— WORK TO COMPLETE —
Drop the pictures, then repeat every record exactly as it stands.

— DATA FOR THIS TASK —
- - -

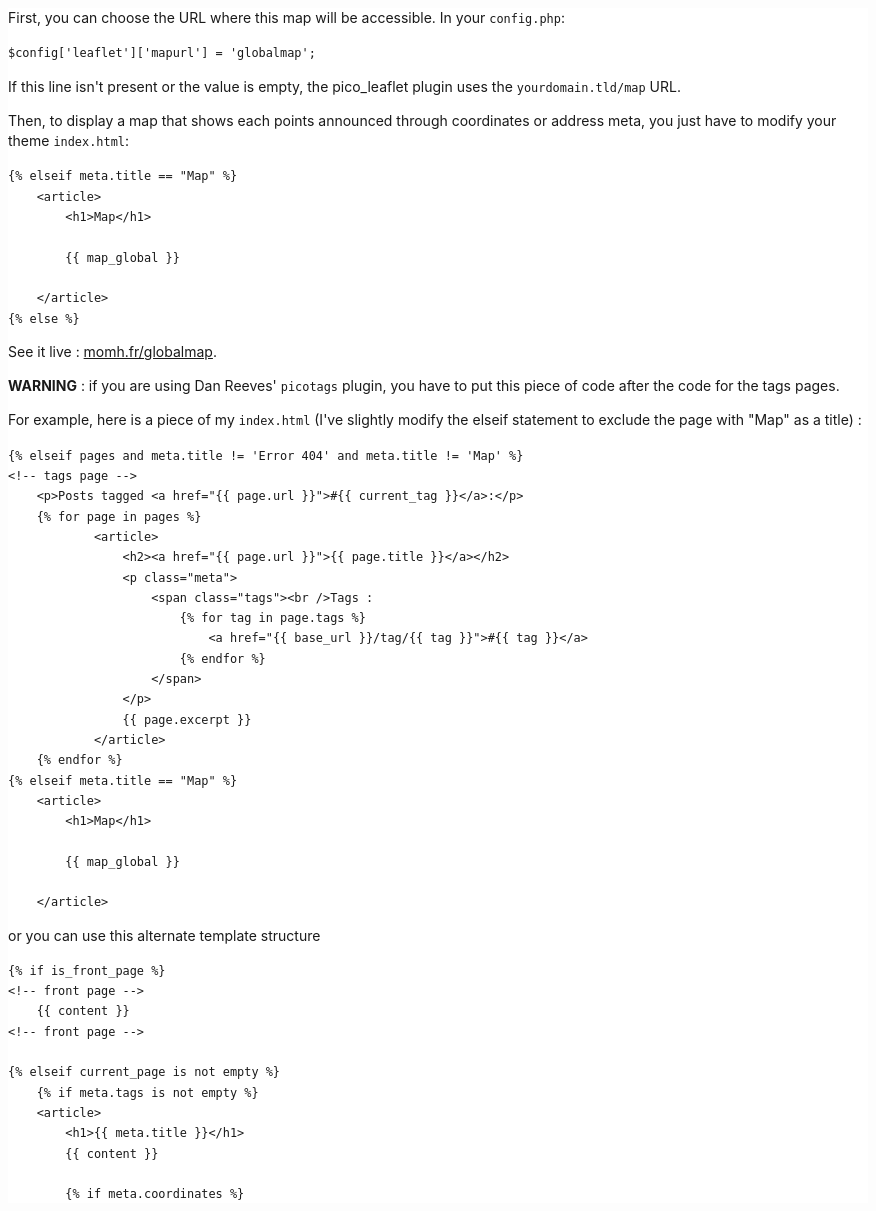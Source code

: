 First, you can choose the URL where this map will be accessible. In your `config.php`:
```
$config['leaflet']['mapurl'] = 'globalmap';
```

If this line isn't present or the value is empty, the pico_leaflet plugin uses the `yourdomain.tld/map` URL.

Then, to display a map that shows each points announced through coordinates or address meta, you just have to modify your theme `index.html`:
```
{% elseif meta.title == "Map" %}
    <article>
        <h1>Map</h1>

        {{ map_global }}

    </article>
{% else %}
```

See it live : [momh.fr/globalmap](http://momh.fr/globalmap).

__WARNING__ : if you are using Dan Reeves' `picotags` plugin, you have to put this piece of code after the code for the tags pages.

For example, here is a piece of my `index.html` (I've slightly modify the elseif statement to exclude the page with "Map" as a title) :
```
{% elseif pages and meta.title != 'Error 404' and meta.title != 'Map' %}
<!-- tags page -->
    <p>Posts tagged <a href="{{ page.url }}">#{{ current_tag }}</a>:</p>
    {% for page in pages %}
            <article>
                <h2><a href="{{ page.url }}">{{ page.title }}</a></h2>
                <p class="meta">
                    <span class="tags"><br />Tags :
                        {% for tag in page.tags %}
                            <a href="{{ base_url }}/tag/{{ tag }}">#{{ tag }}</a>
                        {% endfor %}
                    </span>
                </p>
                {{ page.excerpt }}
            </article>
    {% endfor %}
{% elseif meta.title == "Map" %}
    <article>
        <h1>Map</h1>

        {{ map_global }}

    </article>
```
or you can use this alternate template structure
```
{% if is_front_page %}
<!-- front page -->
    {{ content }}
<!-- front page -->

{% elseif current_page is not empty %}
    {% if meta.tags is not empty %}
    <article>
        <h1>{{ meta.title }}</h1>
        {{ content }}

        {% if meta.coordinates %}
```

- - -

— ANSWER SPACE —
Source code

: First, you can choose the URL where this map will be accessible. In your `config.php`:
```
$config['leaflet']['mapurl'] = 'globalmap';
```

If this line isn't present or the value is empty, the pico_leaflet plugin uses the `yourdomain.tld/map` URL.

Then, to display a map that shows each points announced through coordinates or address meta, you just have to modify your theme `index.html`:
```
{% elseif meta.title == "Map" %}
    <article>
        <h1>Map</h1>

        {{ map_global }}

    </article>
{% else %}
```

See it live : [momh.fr/globalmap](http://momh.fr/globalmap).

__WARNING__ : if you are using Dan Reeves' `picotags` plugin, you have to put this piece of code after the code for the tags pages.

For example, here is a piece of my `index.html` (I've slightly modify the elseif statement to exclude the page with "Map" as a title) :
```
{% elseif pages and meta.title != 'Error 404' and meta.title != 'Map' %}
<!-- tags page -->
    <p>Posts tagged <a href="{{ page.url }}">#{{ current_tag }}</a>:</p>
    {% for page in pages %}
            <article>
                <h2><a href="{{ page.url }}">{{ page.title }}</a></h2>
                <p class="meta">
                    <span class="tags"><br />Tags :
                        {% for tag in page.tags %}
                            <a href="{{ base_url }}/tag/{{ tag }}">#{{ tag }}</a>
                        {% endfor %}
                    </span>
                </p>
                {{ page.excerpt }}
            </article>
    {% endfor %}
{% elseif meta.title == "Map" %}
    <article>
        <h1>Map</h1>

        {{ map_global }}

    </article>
```
or you can use this alternate template structure
```
{% if is_front_page %}
<!-- front page -->
    {{ content }}
<!-- front page -->

{% elseif current_page is not empty %}
    {% if meta.tags is not empty %}
    <article>
        <h1>{{ meta.title }}</h1>
        {{ content }}

        {% if meta.coordinates %}
```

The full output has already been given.